Phylogenetic constraints are not expected to strongly affect our
results by the unbalanced sampling across plant families. We found
species from 27 different plant families (supplementary Table S1;
supplementary Fig. S7). The most common plant families were
Asteraceae and Fabaceae being represented by 24 and 19 species,
respectively. The majority of both plant families was represented by
three different nearly evenly distributed hexagon colors (supplementary Fig. S7). Another two plant families represented by more
than 10 species were Apiaceae and Lamiaceae. Dominating colors
in these two groups were blue-green in Apiaceae and blue in
Lamiaceae. These colors significantly differ in tube depths in our
analysis. However, both families comprise only 11 species each.

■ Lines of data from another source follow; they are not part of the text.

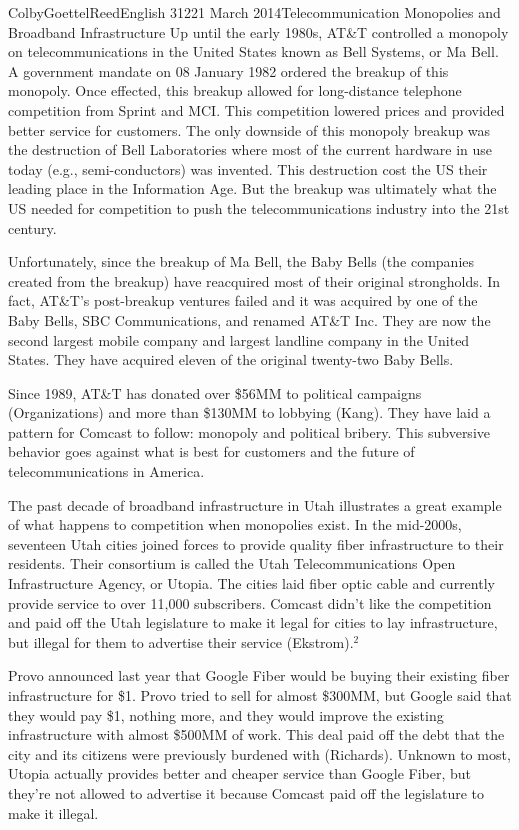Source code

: \documentclass[12pt]{article}
\begin{document}
\begin{mla}{Colby}{Goettel}{Reed}{English 312}{21 March 2014}{Telecommunication Monopolies and Broadband Infrastructure}
Up until the early 1980s, AT\&T controlled a monopoly on telecommunications in the United States known as Bell Systems, or Ma Bell. A government mandate on 08 January 1982 ordered the breakup of this monopoly. Once effected, this breakup allowed for long-distance telephone competition from Sprint and MCI. This competition lowered prices and provided better service for customers. The only downside of this monopoly breakup was the destruction of Bell Laboratories where most of the current hardware in use today (e.g., semi-conductors) was invented. This destruction cost the US their leading place in the Information Age. But the breakup was ultimately what the US needed for competition to push the telecommunications industry into the 21st century.

Unfortunately, since the breakup of Ma Bell, the Baby Bells (the companies created from the breakup) have reacquired most of their original strongholds. In fact, AT\&T's post-breakup ventures failed and it was acquired by one of the Baby Bells, SBC Communications, and renamed AT\&T Inc. They are now the second largest mobile company and largest landline company in the United States. They have acquired eleven of the original twenty-two Baby Bells.

Since 1989, AT\&T has donated over \$56MM to political campaigns (Organizations) and more than \$130MM to lobbying (Kang). They have laid a pattern for Comcast to follow: monopoly and political bribery. This subversive behavior goes against what is best for customers and the future of telecommunications in America.

The past decade of broadband infrastructure in Utah illustrates a great example of what happens to competition when monopolies exist. In the mid-2000s, seventeen Utah cities joined forces to provide quality fiber infrastructure to their residents. Their consortium is called the Utah Telecommunications Open Infrastructure Agency, or Utopia. The cities laid fiber optic cable and currently provide service to over 11,000 subscribers. Comcast didn't like the competition and paid off the Utah legislature to make it legal for cities to lay infrastructure, but illegal for them to advertise their service (Ekstrom).$^2$

Provo announced last year that Google Fiber would be buying their existing fiber infrastructure for \$1. Provo tried to sell for almost \$300MM, but Google said that they would pay \$1, nothing more, and they would improve the existing infrastructure with almost \$500MM of work. This deal paid off the debt that the city and its citizens were previously burdened with (Richards). Unknown to most, Utopia actually provides better and cheaper service than Google Fiber, but they're not allowed to advertise it because Comcast paid off the legislature to make it illegal.


\end{mla}
\end{document}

All other families had less than 10 species and therefore are not
expected to influence our results in the sense of phylogenetic
constraints.
The achromatic component of flower colors as evaluated by bees, i.e. the green contrast, significantly decreased
with increasing tube depth (Table 1). Likewise, green contrast predicted tube depth when considered separately (in
simple regression analysis; Table 3). However, green contrast accounted for only 7 % of the variation in tube depth
(Table 3).
The first four principal components received from PCA
explained 96.35% of the variation among reflectance
spectra (PC1: 52.87%, PC2: 23.40%, PC3: 17.03%, PC4:
3.05%). PC1 was mainly correlated with intensity of
reflectance (brightness), not with specific wavelengths as
other PCs (supplementary Figs S2 and S3). PC1 scores of
flowers significantly predicted tube depth in our global
model (multiple regression analysis), i.e. tube depth significantly decreased with increasing brightness of flower
colors (Table 2). However, effect strength was weak (3.3%,
Table 3). Whereas PC1 was positively correlated with all
wavelengths, PC2 and PC3 varied more strongly with
wavelengths: PC2 correlated positively with blue wavelengths and negatively with UV and green wavelengths
(bee colors, supplementary Fig. S2). PC3 positively correlated with UV and blue wavelengths and negatively
correlated with green wavelengths (for examples see supplementary Fig. S3). Tube depth was not significantly
associated to PC2 and PC3. PC4 was negatively correlated
with UV, blue and green wavelengths and positively correlated with red wavelengths. In the red wavelength part
of the spectrum (>600 nm) the bees’ chromatic sensitivity
is very low. Therefore, for bees PC4 may not be very important, but it could be for other insect species. PC4 predicted
20.07% of the variation in tube depth (Tables 2 and 3).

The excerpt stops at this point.